— WORK ORDER —
Below are records; reply with nothing but the number of lines in them that contain "FETCH".

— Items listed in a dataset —
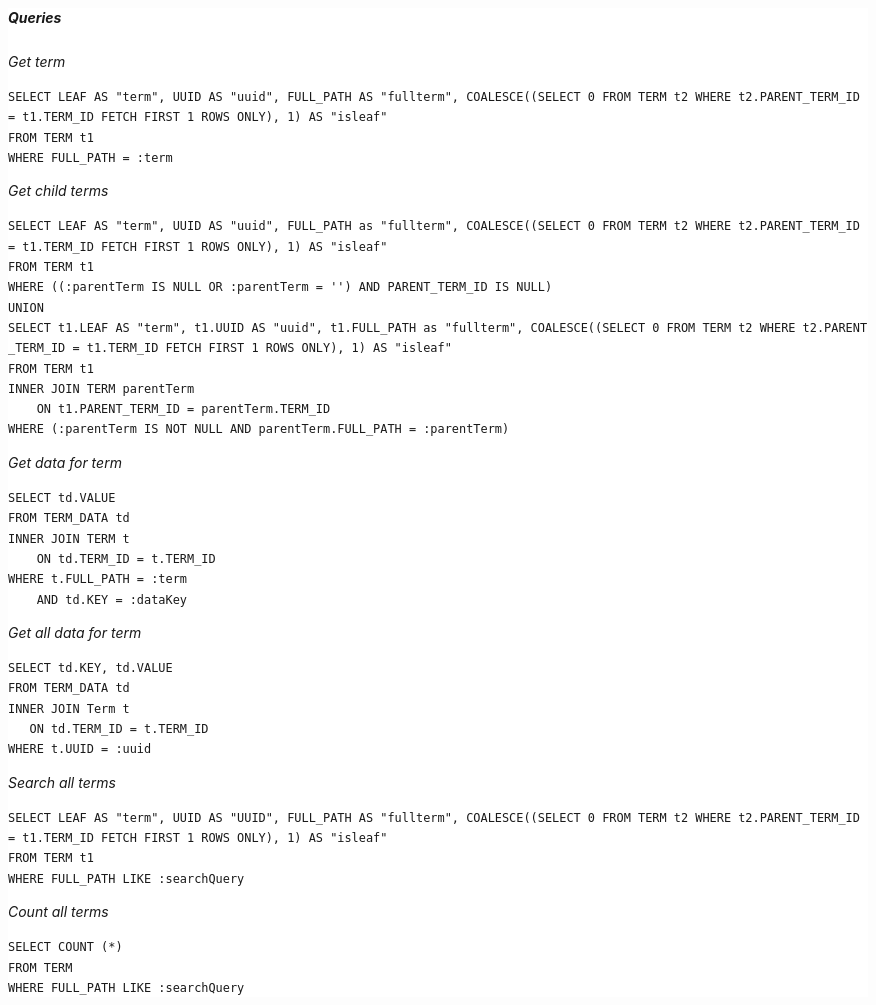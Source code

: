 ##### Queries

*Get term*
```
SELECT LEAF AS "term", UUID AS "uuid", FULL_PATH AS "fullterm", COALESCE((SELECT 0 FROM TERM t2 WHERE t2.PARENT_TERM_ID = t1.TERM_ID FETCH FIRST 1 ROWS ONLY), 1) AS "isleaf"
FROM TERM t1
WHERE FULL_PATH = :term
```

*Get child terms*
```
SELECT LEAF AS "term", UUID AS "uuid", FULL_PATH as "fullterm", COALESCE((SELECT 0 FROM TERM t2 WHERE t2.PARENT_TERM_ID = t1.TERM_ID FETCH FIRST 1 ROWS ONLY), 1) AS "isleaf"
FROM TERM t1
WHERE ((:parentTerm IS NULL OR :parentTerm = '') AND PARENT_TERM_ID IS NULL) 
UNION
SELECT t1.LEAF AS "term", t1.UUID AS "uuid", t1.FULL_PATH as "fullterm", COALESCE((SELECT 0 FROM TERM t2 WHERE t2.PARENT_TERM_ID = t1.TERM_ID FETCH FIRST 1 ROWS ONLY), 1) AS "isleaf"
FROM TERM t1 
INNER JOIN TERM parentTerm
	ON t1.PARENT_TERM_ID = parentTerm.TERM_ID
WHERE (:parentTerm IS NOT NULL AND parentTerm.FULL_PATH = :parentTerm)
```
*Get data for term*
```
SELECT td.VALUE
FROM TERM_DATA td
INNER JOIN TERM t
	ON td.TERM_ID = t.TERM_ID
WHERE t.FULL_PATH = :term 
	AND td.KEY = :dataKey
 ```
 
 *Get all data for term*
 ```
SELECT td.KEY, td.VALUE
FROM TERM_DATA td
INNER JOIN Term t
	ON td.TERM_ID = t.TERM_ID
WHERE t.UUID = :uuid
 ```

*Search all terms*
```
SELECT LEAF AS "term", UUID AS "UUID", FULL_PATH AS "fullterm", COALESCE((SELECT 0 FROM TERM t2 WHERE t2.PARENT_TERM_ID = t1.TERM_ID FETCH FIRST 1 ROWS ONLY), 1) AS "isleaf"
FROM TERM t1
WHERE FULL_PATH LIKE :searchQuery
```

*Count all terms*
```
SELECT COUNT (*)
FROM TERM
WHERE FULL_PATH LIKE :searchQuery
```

— WRITTEN REPLY —
4